(Pictures paired with source code)
-------------------------

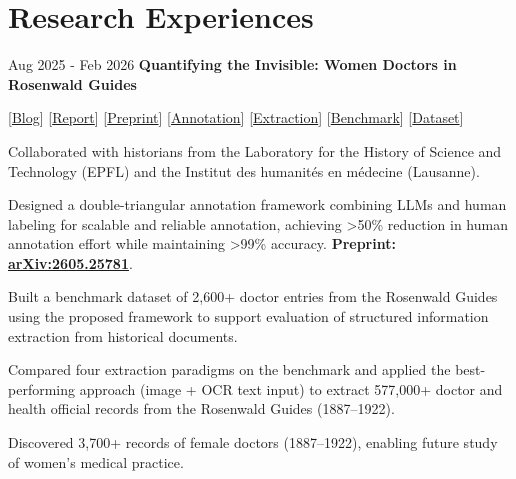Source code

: \section{Research Experiences}


        \begin{twocolentry}{
            Aug 2025 - Feb 2026
        }
            \textbf{Quantifying the Invisible: Women Doctors in Rosenwald Guides} 
            
            [\href{https://medif.hypotheses.org/2006}{Blog}] [\href{https://renyi.ch/reports/rosenwald.pdf}{Report}] [\href{https://arxiv.org/abs/2605.25781}{Preprint}] [\href{https://github.com/nmrenyi/double-triangle-annotation}{Annotation}] [\href{https://github.com/nmrenyi/extraire-tesseract-openai}{Extraction}] [\href{https://github.com/nmrenyi/rosenwald-benchmark}{Benchmark}] [\href{https://github.com/nmrenyi/rosenwald-extraction}{Dataset}]
        \end{twocolentry}
        \vspace{0.10 cm}
        \begin{onecolentry}
        \begin{highlights}

    \item Collaborated with historians from the Laboratory for the History of Science and Technology (EPFL) and the Institut des humanit\'es en m\'edecine (Lausanne).
    \item Designed a double-triangular annotation framework combining LLMs and human labeling for scalable and reliable annotation, achieving >50\% reduction in human annotation effort while maintaining >99\% accuracy. \textbf{Preprint: \href{https://arxiv.org/abs/2605.25781}{arXiv:2605.25781}}.
    \item Built a benchmark dataset of 2,600+ doctor entries from the Rosenwald Guides using the proposed framework to support evaluation of structured information extraction from historical documents.
    \item Compared four extraction paradigms on the benchmark and applied the best-performing approach (image + OCR text input) to extract 577,000+ doctor and health official records from the Rosenwald Guides (1887--1922).
    \item Discovered 3,700+ records of female doctors (1887--1922), enabling future study of women's medical practice.
\end{highlights}
        \end{onecolentry}
        \vspace{0.2 cm}
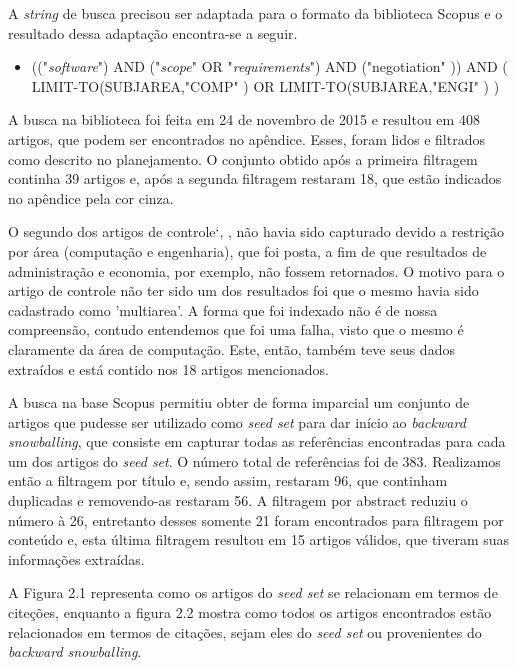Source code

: A \textit{string} de busca precisou ser adaptada para o formato da biblioteca
Scopus e o resultado dessa adaptação encontra-se a seguir.
 
 \begin{itemize}
\setlength{\itemsep}{1pt}
\setlength{\itemindent}{20pt}
\item {(("\textit{software}") AND ("\textit{scope}" OR "\textit{requirements}") AND ("negotiation" ))
AND ( LIMIT-TO(SUBJAREA,"COMP" ) OR LIMIT-TO(SUBJAREA,"ENGI" ) )}
\end{itemize}
 
A busca na biblioteca foi feita em 24 de novembro de 2015 e resultou em 408
artigos, que podem ser encontrados no apêndice. Esses, foram lidos e
filtrados como descrito no planejamento.
O conjunto obtido após a primeira filtragem continha 39 artigos e, após
a segunda filtragem restaram 18, que estão indicados no apêndice pela
cor cinza.

O segundo dos artigos de controle`, \cite{khan2014integration}, não havia sido
capturado devido a restrição por área (computação e engenharia), que foi posta,
a fim de que resultados de administração e economia, por exemplo, não fossem retornados. O motivo
para o artigo de controle não ter sido um dos resultados foi que o mesmo havia
sido cadastrado como 'multiarea'. A forma que foi indexado não é de nossa
compreensão, contudo entendemos que foi uma falha, visto que o mesmo é
claramente da área de computação. Este, então, também teve seus dados extraídos
e está contido nos 18 artigos mencionados.

 A busca na base Scopus permitiu obter de forma imparcial um conjunto de artigos que pudesse ser utilizado
 como \textit{seed set} para dar início ao \textit{backward snowballing}, que
 consiste em capturar todas as referências encontradas para cada um dos artigos
 do \textit{seed set}. O número total de referências foi de 383. Realizamos
 então a filtragem por título e, sendo assim, restaram 96, que continham
 duplicadas e removendo-as restaram 56. A filtragem por abstract reduziu o número à 26, entretanto desses somente 21 foram encontrados para filtragem por conteúdo e, esta última filtragem resultou em 15 artigos válidos,
que tiveram suas informações extraídas.

A Figura 2.1 representa como os artigos do
\textit{seed set} se relacionam em termos de citeções, enquanto a figura 2.2
mostra como todos os artigos encontrados estão relacionados em termos de
citações, sejam eles do \textit{seed set} ou provenientes do \textit{backward
snowballing}.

-------------------------

> **Instructions to follow**
Among the lines above, return those that contain the string "havia".

> **Finished exercise**
O segundo dos artigos de controle`, \cite{khan2014integration}, não havia sido
para o artigo de controle não ter sido um dos resultados foi que o mesmo havia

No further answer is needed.